I don't think today's generation could have functioned back in the 50's and 60's.  Dial phone--land line (No overseas calls--they were way too expensive), no computers.  No "nothing" electronic to speak of, except the radio and TV--if you were lucky enough to own a TV.  And only a very few programs to watch on TV.  Three stations.  Rabbit ear antennas that only worked part of the time.  The news came on in the evening--no round the clock news.  Everything on the TV went off at some point after 10--to a blank screen pattern of some sort.

So when Ken would go overseas, we would write.  That's it.  We didn't speak for 13 months at a time except in letters.  If I asked him a question, it was at least a week--sometimes more--before I got an answer.  So all decisions were up to me.  The Bible may have a chain-of-command plan for normal families who have a live-in father and husband.  That doesn't work in the military.  Having someone to lean on was a luxury.   From the time I was 18 until I was 28, I did it all.

Veterans serve the country.  If they are married, so do their mates.  When they ask everyone who served in the military to stand up (in church on the 4th of July weekend), I always have to resist the urge to get up out of my seat.  Spouses probably ought to get a medal for time served as well?

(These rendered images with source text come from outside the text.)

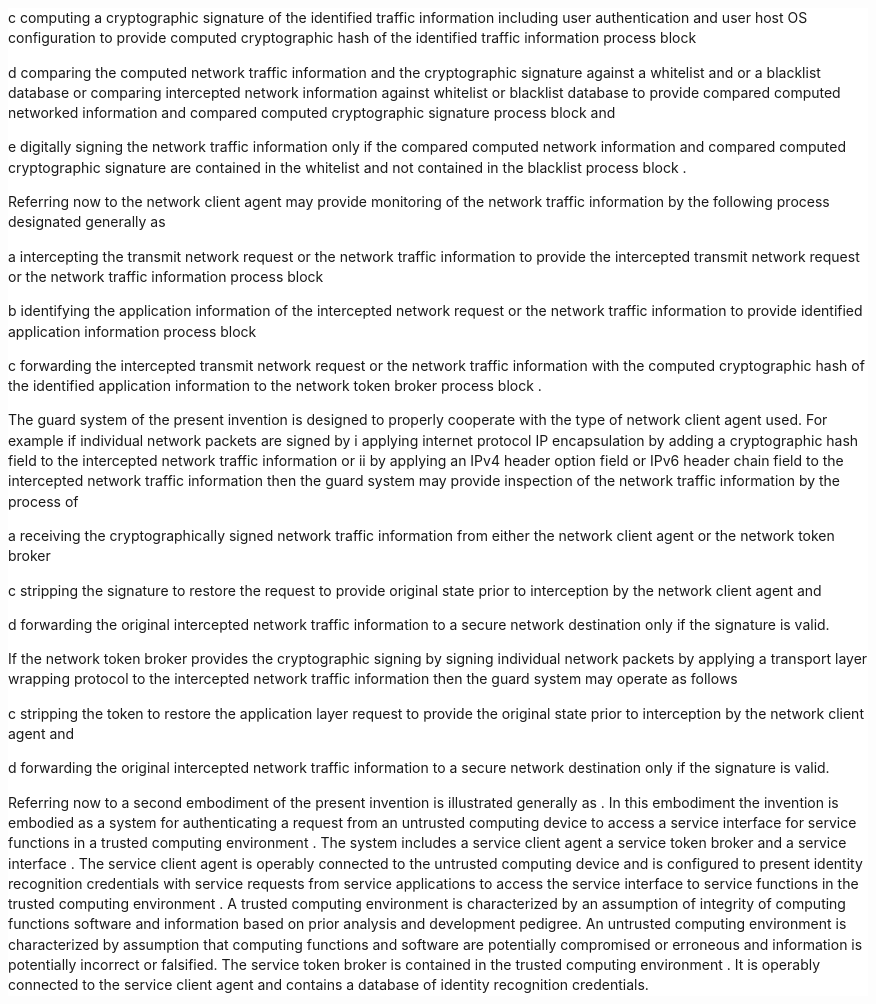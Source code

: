 c computing a cryptographic signature of the identified traffic information including user authentication and user host OS configuration to provide computed cryptographic hash of the identified traffic information process block 

d comparing the computed network traffic information and the cryptographic signature against a whitelist and or a blacklist database or comparing intercepted network information against whitelist or blacklist database to provide compared computed networked information and compared computed cryptographic signature process block and 

e digitally signing the network traffic information only if the compared computed network information and compared computed cryptographic signature are contained in the whitelist and not contained in the blacklist process block .

Referring now to the network client agent may provide monitoring of the network traffic information by the following process designated generally as 

a intercepting the transmit network request or the network traffic information to provide the intercepted transmit network request or the network traffic information process block 

b identifying the application information of the intercepted network request or the network traffic information to provide identified application information process block 

c forwarding the intercepted transmit network request or the network traffic information with the computed cryptographic hash of the identified application information to the network token broker process block .

The guard system of the present invention is designed to properly cooperate with the type of network client agent used. For example if individual network packets are signed by i applying internet protocol IP encapsulation by adding a cryptographic hash field to the intercepted network traffic information or ii by applying an IPv4 header option field or IPv6 header chain field to the intercepted network traffic information then the guard system may provide inspection of the network traffic information by the process of 

a receiving the cryptographically signed network traffic information from either the network client agent or the network token broker 

c stripping the signature to restore the request to provide original state prior to interception by the network client agent and

d forwarding the original intercepted network traffic information to a secure network destination only if the signature is valid.

If the network token broker provides the cryptographic signing by signing individual network packets by applying a transport layer wrapping protocol to the intercepted network traffic information then the guard system may operate as follows 

c stripping the token to restore the application layer request to provide the original state prior to interception by the network client agent and

d forwarding the original intercepted network traffic information to a secure network destination only if the signature is valid.

Referring now to a second embodiment of the present invention is illustrated generally as . In this embodiment the invention is embodied as a system for authenticating a request from an untrusted computing device to access a service interface for service functions in a trusted computing environment . The system includes a service client agent a service token broker and a service interface . The service client agent is operably connected to the untrusted computing device and is configured to present identity recognition credentials with service requests from service applications to access the service interface to service functions in the trusted computing environment . A trusted computing environment is characterized by an assumption of integrity of computing functions software and information based on prior analysis and development pedigree. An untrusted computing environment is characterized by assumption that computing functions and software are potentially compromised or erroneous and information is potentially incorrect or falsified. The service token broker is contained in the trusted computing environment . It is operably connected to the service client agent and contains a database of identity recognition credentials.
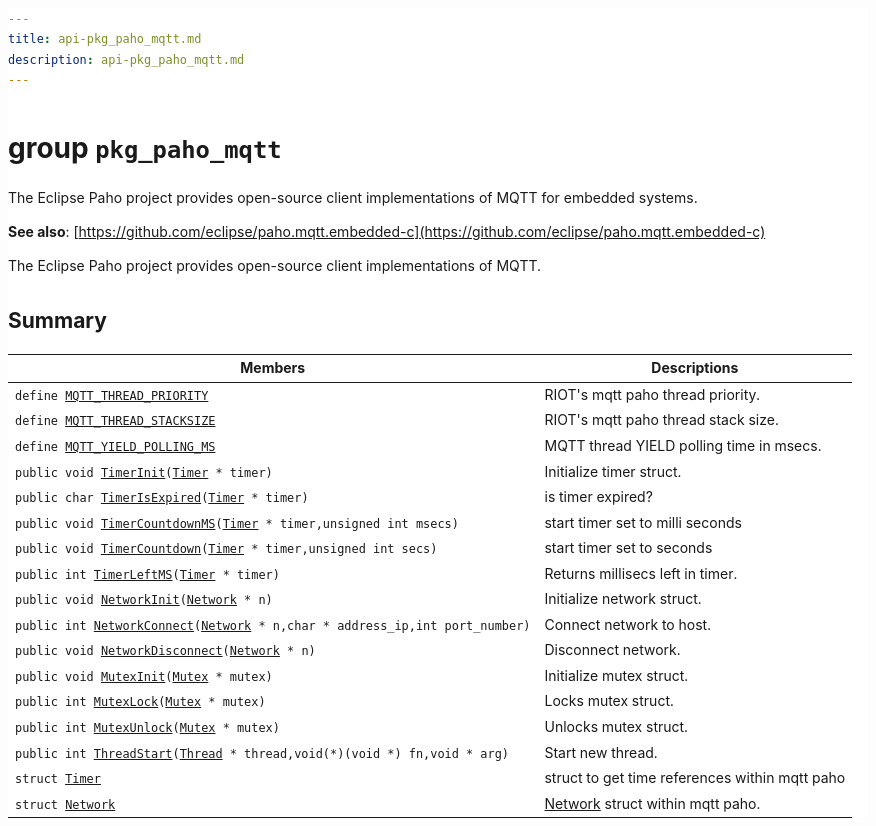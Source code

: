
 ```yaml
---
title: api-pkg_paho_mqtt.md
description: api-pkg_paho_mqtt.md
---
```

# group `pkg_paho_mqtt` 

The Eclipse Paho project provides open-source client implementations of MQTT for embedded systems.

**See also**: [https://github.com/eclipse/paho.mqtt.embedded-c](https://github.com/eclipse/paho.mqtt.embedded-c)

The Eclipse Paho project provides open-source client implementations of MQTT.

## Summary

 Members                        | Descriptions                                
--------------------------------|---------------------------------------------
`define `[`MQTT_THREAD_PRIORITY`](#group__pkg__paho__mqtt_1ga76439d53a4b6f4d956494b8b025eb460)            | RIOT's mqtt paho thread priority.
`define `[`MQTT_THREAD_STACKSIZE`](#group__pkg__paho__mqtt_1ga33b64f367fbff6204a01bbd57cf0e8d0)            | RIOT's mqtt paho thread stack size.
`define `[`MQTT_YIELD_POLLING_MS`](#group__pkg__paho__mqtt_1gad9cd5b86f1eb453510b6bc36feaa1126)            | MQTT thread YIELD polling time in msecs.
`public void `[`TimerInit`](#group__pkg__paho__mqtt_1ga980a6cac528fade13ffdc5804a1d83bd)`(`[`Timer`](./doc/starlight-docs/src/content/docs/apidoc/api-pkg_paho_mqtt.md#structTimer)` * timer)`            | Initialize timer struct.
`public char `[`TimerIsExpired`](#group__pkg__paho__mqtt_1ga1d5e89eb91a028bdd0523a2d6777b214)`(`[`Timer`](./doc/starlight-docs/src/content/docs/apidoc/api-pkg_paho_mqtt.md#structTimer)` * timer)`            | is timer expired?
`public void `[`TimerCountdownMS`](#group__pkg__paho__mqtt_1ga0ffcdf18bf820b37b028e920c523b16f)`(`[`Timer`](./doc/starlight-docs/src/content/docs/apidoc/api-pkg_paho_mqtt.md#structTimer)` * timer,unsigned int msecs)`            | start timer set to milli seconds
`public void `[`TimerCountdown`](#group__pkg__paho__mqtt_1gaa1c335ebe1cce7f21db32897c19a1b81)`(`[`Timer`](./doc/starlight-docs/src/content/docs/apidoc/api-pkg_paho_mqtt.md#structTimer)` * timer,unsigned int secs)`            | start timer set to seconds
`public int `[`TimerLeftMS`](#group__pkg__paho__mqtt_1gade4fb2f5ebbcd5b3d8e55f5f2370a8e2)`(`[`Timer`](./doc/starlight-docs/src/content/docs/apidoc/api-pkg_paho_mqtt.md#structTimer)` * timer)`            | Returns millisecs left in timer.
`public void `[`NetworkInit`](#group__pkg__paho__mqtt_1gaf1c21a6d980926e2143ce6cc412c58ab)`(`[`Network`](./doc/starlight-docs/src/content/docs/apidoc/api-pkg_paho_mqtt.md#structNetwork)` * n)`            | Initialize network struct.
`public int `[`NetworkConnect`](#group__pkg__paho__mqtt_1ga7d5cdadfdaf38d1ec6c7a86b91594034)`(`[`Network`](./doc/starlight-docs/src/content/docs/apidoc/api-pkg_paho_mqtt.md#structNetwork)` * n,char * address_ip,int port_number)`            | Connect network to host.
`public void `[`NetworkDisconnect`](#group__pkg__paho__mqtt_1gaa232517bd360bfc8ba834297b015ec8d)`(`[`Network`](./doc/starlight-docs/src/content/docs/apidoc/api-pkg_paho_mqtt.md#structNetwork)` * n)`            | Disconnect network.
`public void `[`MutexInit`](#group__pkg__paho__mqtt_1gab1960b2b7e7c7bbc6e0d91ed55da13d2)`(`[`Mutex`](./doc/starlight-docs/src/content/docs/apidoc/api-pkg_paho_mqtt.md#structMutex)` * mutex)`            | Initialize mutex struct.
`public int `[`MutexLock`](#group__pkg__paho__mqtt_1ga343e2b852184ade4f93c9edab5c8a88b)`(`[`Mutex`](./doc/starlight-docs/src/content/docs/apidoc/api-pkg_paho_mqtt.md#structMutex)` * mutex)`            | Locks mutex struct.
`public int `[`MutexUnlock`](#group__pkg__paho__mqtt_1ga6f5a157ddcad639555da72f4d6259ac6)`(`[`Mutex`](./doc/starlight-docs/src/content/docs/apidoc/api-pkg_paho_mqtt.md#structMutex)` * mutex)`            | Unlocks mutex struct.
`public int `[`ThreadStart`](#group__pkg__paho__mqtt_1ga3d29c95540245ee7f0db058d12f0cb76)`(`[`Thread`](./doc/starlight-docs/src/content/docs/apidoc/api-pkg_paho_mqtt.md#structThread)` * thread,void(*)(void *) fn,void * arg)`            | Start new thread.
`struct `[`Timer`](#structTimer) | struct to get time references within mqtt paho
`struct `[`Network`](#structNetwork) | [Network](#structNetwork) struct within mqtt paho.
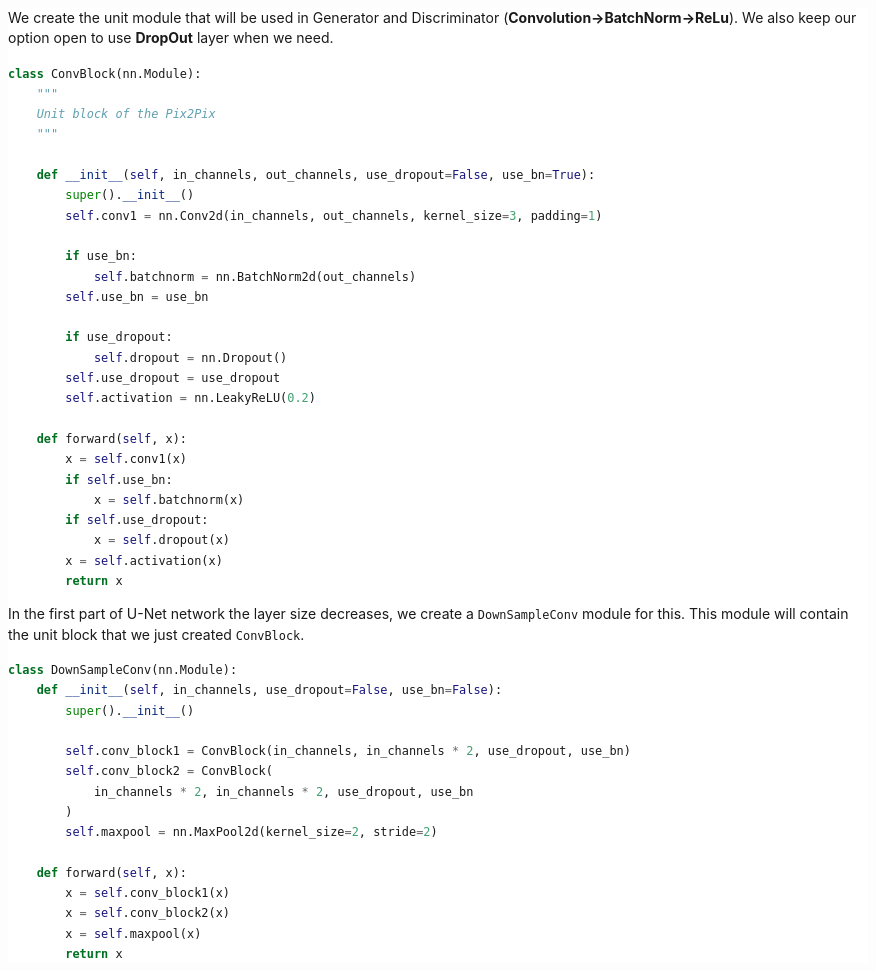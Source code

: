 We create the unit module that will be used in Generator and Discriminator (**Convolution->BatchNorm->ReLu**). We also keep our option open to use **DropOut** layer when we need.


```python
class ConvBlock(nn.Module):
    """
    Unit block of the Pix2Pix
    """

    def __init__(self, in_channels, out_channels, use_dropout=False, use_bn=True):
        super().__init__()
        self.conv1 = nn.Conv2d(in_channels, out_channels, kernel_size=3, padding=1)

        if use_bn:
            self.batchnorm = nn.BatchNorm2d(out_channels)
        self.use_bn = use_bn

        if use_dropout:
            self.dropout = nn.Dropout()
        self.use_dropout = use_dropout
        self.activation = nn.LeakyReLU(0.2)

    def forward(self, x):
        x = self.conv1(x)
        if self.use_bn:
            x = self.batchnorm(x)
        if self.use_dropout:
            x = self.dropout(x)
        x = self.activation(x)
        return x
```

In the first part of U-Net network the layer size decreases, we create a `DownSampleConv` module for this. This module will contain the unit block that we just created `ConvBlock`.


```python
class DownSampleConv(nn.Module):
    def __init__(self, in_channels, use_dropout=False, use_bn=False):
        super().__init__()

        self.conv_block1 = ConvBlock(in_channels, in_channels * 2, use_dropout, use_bn)
        self.conv_block2 = ConvBlock(
            in_channels * 2, in_channels * 2, use_dropout, use_bn
        )
        self.maxpool = nn.MaxPool2d(kernel_size=2, stride=2)

    def forward(self, x):
        x = self.conv_block1(x)
        x = self.conv_block2(x)
        x = self.maxpool(x)
        return x
```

I know the Bible says the husband is the head of the house.  But that didn't work in our house because Ken was seldom there.  He turned it all over to me and basically said, "Good luck."  He was really good about understanding how hard it was.  He always brought the paycheck home.  I handled the checkbook.  Never in his life did he question how I spent the money.   He was a generous man.  He wanted the the four of us--me, Pat, Becky and Scott--to be taken care of.  Jon didn't come along until Ken had been retired from the USMC for four or five years, and was teaching college.  Pat, Becky and Scott had a Marine fighter pilot for a father.  Jon had a college professor.

I wouldn't trade those 13 years I spent as a Marine wife for anything in the world.  I learned more in that compressed military environment than most people learn in a lifetime.  Civilian life, since then, is a lark.  Everything stays where you put it.  You move when you decide to move.  You live where you want to live.  Would I do it again?  If that's what it took to be Ken's wife, I'd do it in a heartbeat.